An agreement to use “reasonable endeavours” or “best endeavours” is an obligation on the parties to do all that can reasonably be done in the circumstances to achieve the matters to which these phrases refer.
These phrases are used to qualify a party’s obligations in a commercial agreement and are usually used in contracts where uncertainty exists surrounding a party’s ability to meet the objectives. Some recent cases have examined the application of these clauses and provide insight into their operational effect.
What do “reasonable” and “best endeavours” mean?
Though a “best endeavour” clause has been found to place a stricter obligation on parties, in Cypjayne Pty Limited v Babcock & Brown International Pty Ltd the Court said that the expression “reasonable endeavours” imposes similar obligations.
The conduct of the party will be measured by what is reasonable in the circumstances in light of the capacity of the business and expected responsibility and qualifications of the contracting parties.
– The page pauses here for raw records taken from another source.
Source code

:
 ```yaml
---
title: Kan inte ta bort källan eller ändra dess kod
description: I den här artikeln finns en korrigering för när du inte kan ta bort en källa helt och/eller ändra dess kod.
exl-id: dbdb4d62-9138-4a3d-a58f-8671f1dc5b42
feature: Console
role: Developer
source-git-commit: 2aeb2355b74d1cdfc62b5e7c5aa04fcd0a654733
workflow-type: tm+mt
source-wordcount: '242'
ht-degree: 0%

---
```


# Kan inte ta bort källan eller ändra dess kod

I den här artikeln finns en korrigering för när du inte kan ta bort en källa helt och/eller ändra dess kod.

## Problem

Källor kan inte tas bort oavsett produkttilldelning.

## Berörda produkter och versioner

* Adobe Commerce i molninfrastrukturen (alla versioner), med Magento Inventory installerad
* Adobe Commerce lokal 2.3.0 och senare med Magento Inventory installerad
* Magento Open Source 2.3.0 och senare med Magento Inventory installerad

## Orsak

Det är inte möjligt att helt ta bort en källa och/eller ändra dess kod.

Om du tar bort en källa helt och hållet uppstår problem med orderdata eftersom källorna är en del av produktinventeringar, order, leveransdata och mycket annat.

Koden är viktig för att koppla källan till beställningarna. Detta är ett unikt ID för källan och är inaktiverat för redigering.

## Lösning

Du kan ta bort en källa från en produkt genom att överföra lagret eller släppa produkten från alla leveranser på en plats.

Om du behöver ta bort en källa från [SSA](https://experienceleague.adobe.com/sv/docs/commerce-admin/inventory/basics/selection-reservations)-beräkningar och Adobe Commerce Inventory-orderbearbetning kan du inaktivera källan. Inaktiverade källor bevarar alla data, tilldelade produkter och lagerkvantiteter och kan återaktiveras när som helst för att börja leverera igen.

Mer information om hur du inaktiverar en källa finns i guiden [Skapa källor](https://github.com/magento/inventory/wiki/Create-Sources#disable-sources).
The Court looked to the object of the agreement and the financial capacity of the party in determining if “reasonable endeavours” had been undertaken.
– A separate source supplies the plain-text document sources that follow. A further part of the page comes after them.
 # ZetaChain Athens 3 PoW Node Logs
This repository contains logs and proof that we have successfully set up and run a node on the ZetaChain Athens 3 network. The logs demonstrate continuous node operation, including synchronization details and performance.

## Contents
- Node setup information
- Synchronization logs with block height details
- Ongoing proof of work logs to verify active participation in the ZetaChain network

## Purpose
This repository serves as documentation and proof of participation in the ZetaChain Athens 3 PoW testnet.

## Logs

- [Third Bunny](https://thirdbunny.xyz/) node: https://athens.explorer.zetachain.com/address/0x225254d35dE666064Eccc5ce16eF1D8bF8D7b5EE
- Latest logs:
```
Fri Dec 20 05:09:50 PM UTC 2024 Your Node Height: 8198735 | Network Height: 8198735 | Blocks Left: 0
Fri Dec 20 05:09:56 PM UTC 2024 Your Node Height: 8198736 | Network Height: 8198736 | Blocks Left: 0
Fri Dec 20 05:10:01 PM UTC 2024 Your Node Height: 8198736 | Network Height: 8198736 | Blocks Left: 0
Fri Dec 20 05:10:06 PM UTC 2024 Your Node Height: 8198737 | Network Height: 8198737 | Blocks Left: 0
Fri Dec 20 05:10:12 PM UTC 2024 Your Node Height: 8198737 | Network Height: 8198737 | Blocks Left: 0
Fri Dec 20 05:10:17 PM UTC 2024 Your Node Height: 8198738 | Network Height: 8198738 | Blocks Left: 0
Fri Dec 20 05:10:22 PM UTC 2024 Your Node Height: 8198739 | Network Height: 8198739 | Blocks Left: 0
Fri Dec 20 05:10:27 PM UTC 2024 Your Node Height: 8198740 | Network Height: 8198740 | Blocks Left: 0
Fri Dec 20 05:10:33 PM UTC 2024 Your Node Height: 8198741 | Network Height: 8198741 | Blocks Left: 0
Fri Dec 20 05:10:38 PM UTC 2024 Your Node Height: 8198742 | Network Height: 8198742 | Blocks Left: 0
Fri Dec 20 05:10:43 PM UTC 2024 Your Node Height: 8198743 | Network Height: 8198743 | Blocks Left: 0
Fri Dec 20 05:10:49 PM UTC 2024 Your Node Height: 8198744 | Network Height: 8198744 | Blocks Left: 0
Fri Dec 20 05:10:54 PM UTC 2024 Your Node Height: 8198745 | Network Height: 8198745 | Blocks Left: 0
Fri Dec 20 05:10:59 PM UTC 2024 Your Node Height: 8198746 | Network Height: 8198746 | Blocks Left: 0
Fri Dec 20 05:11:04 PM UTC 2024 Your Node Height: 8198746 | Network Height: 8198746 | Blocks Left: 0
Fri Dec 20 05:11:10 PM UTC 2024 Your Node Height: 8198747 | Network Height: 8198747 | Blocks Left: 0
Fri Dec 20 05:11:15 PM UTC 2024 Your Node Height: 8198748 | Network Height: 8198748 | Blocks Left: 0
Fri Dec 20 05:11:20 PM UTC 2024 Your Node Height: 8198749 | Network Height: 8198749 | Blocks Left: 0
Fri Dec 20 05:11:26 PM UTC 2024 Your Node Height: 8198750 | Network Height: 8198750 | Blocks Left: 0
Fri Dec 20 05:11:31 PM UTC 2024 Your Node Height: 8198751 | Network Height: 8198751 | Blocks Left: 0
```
The clause also required a party to undertake “reasonable commercial endeavours.” Reasonable conduct in this instance included identifying taxation issues and making recommendations for the agreement as to how these would be resolved.
An obligation under a clause may also last indefinitely. In Centennial Coal Company Limited v Xstrata Coal Pty Ltd, the court held that even if there were no means to pursue the undertaking, the obligation may still exist if its achievement becomes practicable in the future.
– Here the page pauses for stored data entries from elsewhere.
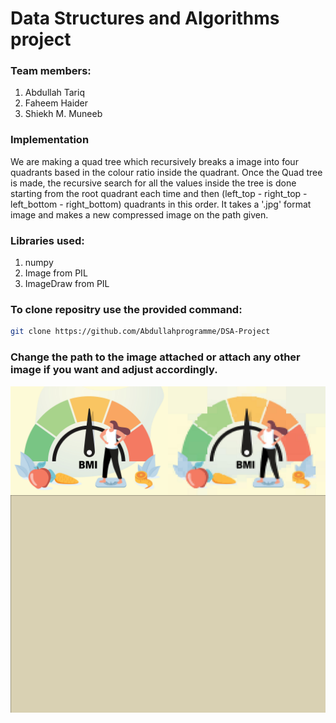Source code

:# Data Structures and Algorithms project

### Team members:
1. Abdullah Tariq
2. Faheem Haider
3. Shiekh M. Muneeb

### Implementation
We are making a quad tree which recursively breaks a image into four quadrants based in the colour ratio inside the quadrant. Once the Quad tree is made, the recursive search for all the values inside the tree is done starting from the root quadrant each time and then (left_top - right_top - left_bottom - right_bottom) quadrants in this order. It takes a '.jpg' format image and makes a new compressed image on the path given.

### Libraries used:
1. numpy
2. Image from PIL
3. ImageDraw from PIL

### To clone repositry use the provided command:
```bash
git clone https://github.com/Abdullahprogramme/DSA-Project
```
### Change the path to the image attached or attach any other image if you want and adjust accordingly.

<div style="display: flex;">
  <img src="./readme_file_images/BMI.jpg" alt="Original Image" style="width: 50%;">
  <img src="./readme_file_images/Compressed.jpg" alt="Compressed Image" style="width: 50%;">
</div>
<div>
  <img src="./readme_file_images/quadtree.gif" alt="Compressed Image GIF">
</div>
These cases show that the courts have not given a proscriptive legal meaning to such clauses applying them as circumstances dictate, resulting in ambiguity over how such clauses will be applied. Express reference to timing of signature would have avoided these issues.
Tips when utilising the phrase “reasonable” or “best endeavours”
When contracting give some thought in advance to what it is that you wish to achieve by inclusion of these clauses. Then avoid ambiguity when drafting. The standard or steps of conduct expected of the parties should be made as clear as possible.
This can be achieved by outlining the steps required to fulfil the obligation or a standard set of industry conduct to be undertaken. Provide time frames if possible or deadlines which may be extended by mutual agreement. This will clarify the intentions of parties when entering into the agreement.